IMMUNODEFICIENCY CAUSED BY PURINE NUCLEOSIDE PHOSPHORYLASE DEFICIENCY

2000 
Purine nucleoside phosphorylase (PNP) is a key enzyme in the purine salvage pathway with adenosine deaminase (ADA). Inherited deficiency of either one of two purine salvage enzymes results in severe combined immunodeficiency (SCID) in humans. 32,33,50 One of the striking features of ADA and PNP deficiencies is the selective effect on the immune system, although the activities of these enzymes are missing in every cell in the body. 50 The biochemical mechanism(s) explaining the pathology of PNP deficiency attempts to address the specificity of this disease toward the immune system. 50,68 Enzyme deficiencies can cause deleterious phenotypes as a result of lack of product of the enzymatic reaction or as a consequence of the cytotoxicity of the accumulating substrates.

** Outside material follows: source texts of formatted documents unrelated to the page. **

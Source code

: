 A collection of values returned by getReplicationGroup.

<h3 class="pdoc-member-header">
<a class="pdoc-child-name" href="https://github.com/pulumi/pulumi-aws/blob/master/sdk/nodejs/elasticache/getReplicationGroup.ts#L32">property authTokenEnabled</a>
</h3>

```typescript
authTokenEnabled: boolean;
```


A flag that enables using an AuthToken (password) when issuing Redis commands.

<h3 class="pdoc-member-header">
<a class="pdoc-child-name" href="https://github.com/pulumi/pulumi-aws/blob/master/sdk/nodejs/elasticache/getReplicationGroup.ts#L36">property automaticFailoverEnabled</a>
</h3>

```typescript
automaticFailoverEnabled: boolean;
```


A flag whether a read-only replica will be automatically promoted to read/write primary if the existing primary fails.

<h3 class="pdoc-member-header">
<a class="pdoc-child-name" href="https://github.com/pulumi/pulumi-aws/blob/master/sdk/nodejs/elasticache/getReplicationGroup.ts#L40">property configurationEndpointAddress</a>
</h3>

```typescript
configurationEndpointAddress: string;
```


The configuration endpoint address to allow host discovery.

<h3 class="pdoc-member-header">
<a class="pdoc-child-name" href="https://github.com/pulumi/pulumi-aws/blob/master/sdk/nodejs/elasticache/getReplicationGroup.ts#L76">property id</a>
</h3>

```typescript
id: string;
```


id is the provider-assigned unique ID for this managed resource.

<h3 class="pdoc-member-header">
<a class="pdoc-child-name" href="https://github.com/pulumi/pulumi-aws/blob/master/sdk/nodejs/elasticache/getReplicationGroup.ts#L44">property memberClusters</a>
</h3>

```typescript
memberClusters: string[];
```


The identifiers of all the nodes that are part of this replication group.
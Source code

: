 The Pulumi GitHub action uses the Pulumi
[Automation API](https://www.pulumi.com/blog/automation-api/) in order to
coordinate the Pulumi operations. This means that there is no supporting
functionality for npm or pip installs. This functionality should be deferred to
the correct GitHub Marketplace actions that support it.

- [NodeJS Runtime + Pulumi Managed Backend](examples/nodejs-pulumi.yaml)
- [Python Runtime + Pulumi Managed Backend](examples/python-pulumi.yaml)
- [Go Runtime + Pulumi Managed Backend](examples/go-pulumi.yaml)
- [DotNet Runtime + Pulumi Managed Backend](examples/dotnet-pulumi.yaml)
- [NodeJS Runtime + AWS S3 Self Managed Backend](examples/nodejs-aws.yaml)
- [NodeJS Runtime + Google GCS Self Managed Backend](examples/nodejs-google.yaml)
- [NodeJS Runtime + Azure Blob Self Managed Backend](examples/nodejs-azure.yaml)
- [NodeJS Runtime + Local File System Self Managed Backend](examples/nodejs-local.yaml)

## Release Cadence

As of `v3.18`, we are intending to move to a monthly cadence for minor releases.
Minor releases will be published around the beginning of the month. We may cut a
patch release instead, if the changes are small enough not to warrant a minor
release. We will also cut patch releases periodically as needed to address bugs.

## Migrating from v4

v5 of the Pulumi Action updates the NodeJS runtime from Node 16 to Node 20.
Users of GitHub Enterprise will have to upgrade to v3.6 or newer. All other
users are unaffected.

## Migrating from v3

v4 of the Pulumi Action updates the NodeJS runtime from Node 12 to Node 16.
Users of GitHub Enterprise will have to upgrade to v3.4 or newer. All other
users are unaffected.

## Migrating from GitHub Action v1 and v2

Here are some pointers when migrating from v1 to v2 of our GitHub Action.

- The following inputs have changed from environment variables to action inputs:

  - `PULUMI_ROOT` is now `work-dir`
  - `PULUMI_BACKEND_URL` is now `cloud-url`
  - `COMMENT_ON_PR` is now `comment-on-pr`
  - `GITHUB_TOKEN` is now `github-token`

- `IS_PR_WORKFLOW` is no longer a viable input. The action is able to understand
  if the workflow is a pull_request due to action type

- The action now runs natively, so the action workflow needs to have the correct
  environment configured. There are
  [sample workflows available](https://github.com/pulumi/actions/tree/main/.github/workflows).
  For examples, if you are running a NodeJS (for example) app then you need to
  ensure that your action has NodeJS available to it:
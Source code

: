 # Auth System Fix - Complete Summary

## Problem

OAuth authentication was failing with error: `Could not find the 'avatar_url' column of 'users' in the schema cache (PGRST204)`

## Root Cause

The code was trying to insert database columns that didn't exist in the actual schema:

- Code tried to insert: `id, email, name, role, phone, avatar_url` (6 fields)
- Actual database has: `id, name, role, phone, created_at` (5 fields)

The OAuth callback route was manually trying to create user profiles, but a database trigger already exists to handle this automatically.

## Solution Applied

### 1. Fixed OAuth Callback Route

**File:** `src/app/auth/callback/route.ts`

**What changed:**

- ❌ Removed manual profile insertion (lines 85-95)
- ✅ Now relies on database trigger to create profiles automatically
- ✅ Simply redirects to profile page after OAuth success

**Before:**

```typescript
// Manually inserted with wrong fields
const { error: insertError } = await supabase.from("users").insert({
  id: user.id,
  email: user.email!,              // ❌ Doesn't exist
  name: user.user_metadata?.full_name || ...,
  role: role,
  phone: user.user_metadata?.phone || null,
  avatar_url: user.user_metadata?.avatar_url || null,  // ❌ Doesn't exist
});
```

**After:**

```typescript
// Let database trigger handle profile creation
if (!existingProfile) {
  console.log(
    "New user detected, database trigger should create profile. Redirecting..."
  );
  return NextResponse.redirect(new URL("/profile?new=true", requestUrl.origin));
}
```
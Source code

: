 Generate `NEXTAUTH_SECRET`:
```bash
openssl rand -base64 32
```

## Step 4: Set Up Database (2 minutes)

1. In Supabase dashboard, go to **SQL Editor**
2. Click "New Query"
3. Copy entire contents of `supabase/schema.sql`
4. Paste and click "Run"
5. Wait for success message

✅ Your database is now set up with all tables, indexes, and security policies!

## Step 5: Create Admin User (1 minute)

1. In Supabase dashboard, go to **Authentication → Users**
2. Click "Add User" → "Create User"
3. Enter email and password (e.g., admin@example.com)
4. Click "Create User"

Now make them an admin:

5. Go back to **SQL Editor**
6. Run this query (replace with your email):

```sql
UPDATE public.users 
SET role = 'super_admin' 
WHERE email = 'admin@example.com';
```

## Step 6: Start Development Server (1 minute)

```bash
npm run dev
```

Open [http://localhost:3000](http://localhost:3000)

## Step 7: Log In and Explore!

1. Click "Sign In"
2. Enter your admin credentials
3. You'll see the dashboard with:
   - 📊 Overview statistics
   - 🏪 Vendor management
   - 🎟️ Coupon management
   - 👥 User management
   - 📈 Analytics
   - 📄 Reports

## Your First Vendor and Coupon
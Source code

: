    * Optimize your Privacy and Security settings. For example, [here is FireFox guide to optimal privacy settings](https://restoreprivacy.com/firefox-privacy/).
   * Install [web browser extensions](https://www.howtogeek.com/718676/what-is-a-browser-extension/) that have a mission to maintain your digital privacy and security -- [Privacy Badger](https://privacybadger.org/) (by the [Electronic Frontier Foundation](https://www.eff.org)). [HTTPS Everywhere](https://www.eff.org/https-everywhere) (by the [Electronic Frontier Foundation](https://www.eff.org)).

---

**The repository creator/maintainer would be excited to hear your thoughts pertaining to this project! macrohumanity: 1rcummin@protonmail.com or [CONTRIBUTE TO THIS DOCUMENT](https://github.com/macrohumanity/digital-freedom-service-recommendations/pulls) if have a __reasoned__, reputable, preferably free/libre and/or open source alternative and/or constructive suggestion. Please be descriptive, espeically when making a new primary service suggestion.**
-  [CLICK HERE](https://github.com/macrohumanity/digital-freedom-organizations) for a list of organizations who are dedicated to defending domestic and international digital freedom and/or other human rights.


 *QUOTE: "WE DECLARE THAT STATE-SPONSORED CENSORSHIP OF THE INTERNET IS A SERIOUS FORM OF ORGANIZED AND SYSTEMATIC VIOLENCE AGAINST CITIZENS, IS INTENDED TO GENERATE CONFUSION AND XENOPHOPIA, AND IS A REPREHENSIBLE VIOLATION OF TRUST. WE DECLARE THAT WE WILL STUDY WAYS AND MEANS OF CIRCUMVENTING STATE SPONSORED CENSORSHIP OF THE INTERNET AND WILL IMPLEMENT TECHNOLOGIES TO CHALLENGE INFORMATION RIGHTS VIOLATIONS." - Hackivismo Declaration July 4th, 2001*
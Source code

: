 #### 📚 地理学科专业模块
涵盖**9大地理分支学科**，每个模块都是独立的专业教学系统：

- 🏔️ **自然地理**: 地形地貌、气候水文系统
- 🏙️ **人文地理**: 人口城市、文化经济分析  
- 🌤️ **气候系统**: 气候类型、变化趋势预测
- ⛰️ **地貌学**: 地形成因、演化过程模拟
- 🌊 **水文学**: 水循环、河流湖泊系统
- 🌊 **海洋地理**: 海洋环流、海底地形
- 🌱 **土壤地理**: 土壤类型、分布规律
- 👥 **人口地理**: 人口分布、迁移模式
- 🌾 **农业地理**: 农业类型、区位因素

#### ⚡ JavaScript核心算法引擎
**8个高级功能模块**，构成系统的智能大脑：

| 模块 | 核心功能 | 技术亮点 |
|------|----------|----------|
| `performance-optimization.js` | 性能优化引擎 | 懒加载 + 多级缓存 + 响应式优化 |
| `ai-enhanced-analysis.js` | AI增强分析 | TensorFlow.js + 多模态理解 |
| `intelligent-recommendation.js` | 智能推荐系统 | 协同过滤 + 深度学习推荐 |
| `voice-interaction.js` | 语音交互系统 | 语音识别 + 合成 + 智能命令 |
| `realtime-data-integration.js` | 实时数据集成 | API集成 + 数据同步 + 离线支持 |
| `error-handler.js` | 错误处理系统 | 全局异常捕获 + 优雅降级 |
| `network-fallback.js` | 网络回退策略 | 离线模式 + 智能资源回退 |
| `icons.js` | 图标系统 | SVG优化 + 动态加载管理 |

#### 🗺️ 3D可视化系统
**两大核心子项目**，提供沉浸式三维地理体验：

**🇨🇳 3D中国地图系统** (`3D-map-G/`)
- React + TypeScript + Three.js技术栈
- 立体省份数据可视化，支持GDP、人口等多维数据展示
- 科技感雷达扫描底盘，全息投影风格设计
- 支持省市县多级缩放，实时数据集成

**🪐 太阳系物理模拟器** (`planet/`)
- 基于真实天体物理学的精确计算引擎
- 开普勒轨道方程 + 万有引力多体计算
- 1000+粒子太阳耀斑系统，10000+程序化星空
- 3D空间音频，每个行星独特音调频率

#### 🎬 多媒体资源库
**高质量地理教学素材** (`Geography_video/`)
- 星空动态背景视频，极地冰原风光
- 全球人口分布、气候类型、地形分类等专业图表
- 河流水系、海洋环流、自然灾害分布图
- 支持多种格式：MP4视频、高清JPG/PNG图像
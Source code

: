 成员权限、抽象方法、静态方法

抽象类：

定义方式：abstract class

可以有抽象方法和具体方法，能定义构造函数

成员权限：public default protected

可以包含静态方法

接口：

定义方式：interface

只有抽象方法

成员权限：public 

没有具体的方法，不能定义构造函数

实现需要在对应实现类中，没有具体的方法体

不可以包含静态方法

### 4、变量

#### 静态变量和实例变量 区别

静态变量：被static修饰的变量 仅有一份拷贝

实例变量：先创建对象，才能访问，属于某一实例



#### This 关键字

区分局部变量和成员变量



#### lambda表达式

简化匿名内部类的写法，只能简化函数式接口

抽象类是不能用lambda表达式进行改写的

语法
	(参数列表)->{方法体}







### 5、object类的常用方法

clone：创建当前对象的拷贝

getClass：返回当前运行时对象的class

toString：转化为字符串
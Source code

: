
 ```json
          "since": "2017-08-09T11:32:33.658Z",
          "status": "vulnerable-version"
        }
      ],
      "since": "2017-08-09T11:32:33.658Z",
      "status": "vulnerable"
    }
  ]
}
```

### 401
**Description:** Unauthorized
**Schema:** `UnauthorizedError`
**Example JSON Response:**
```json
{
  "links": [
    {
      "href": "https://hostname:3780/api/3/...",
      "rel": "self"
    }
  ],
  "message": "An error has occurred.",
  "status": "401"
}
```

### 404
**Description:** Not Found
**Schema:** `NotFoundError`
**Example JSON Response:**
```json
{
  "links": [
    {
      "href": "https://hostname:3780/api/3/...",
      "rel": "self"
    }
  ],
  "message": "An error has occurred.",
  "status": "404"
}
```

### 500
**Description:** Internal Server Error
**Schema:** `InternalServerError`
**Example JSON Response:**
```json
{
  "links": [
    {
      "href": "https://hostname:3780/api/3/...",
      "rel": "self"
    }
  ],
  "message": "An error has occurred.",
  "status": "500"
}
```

The lack of products in PNP deficiency is unlikely to contribute to the immune deficiency because deficiency of the next enzyme in the purine salvage pathway hypoxanthine-guanine phosphoribosyl transferase (HGPRT) causes Lesch-Nyhan syndrome with normal immune function. 62 Of the four purine nucleoside substrates of the PNP reaction, inosine, deoxyinosine, guanosine, and deoxyguanosine, only deoxyguanosine has an alternative metabolic fate (i.e., phosphorylation by deoxyguanosine kinase) (Fig. 1). 28,90 Deoxyguanosine is the only logical candidate to mediate the lymphoid abnormalities observed in PNP deficiency. The challenge remains to explain the metabolic, biochemical, and cellular mechanisms that lead to the unique lymphoid specificity of PNP deficiency despite its ubiquitous expression.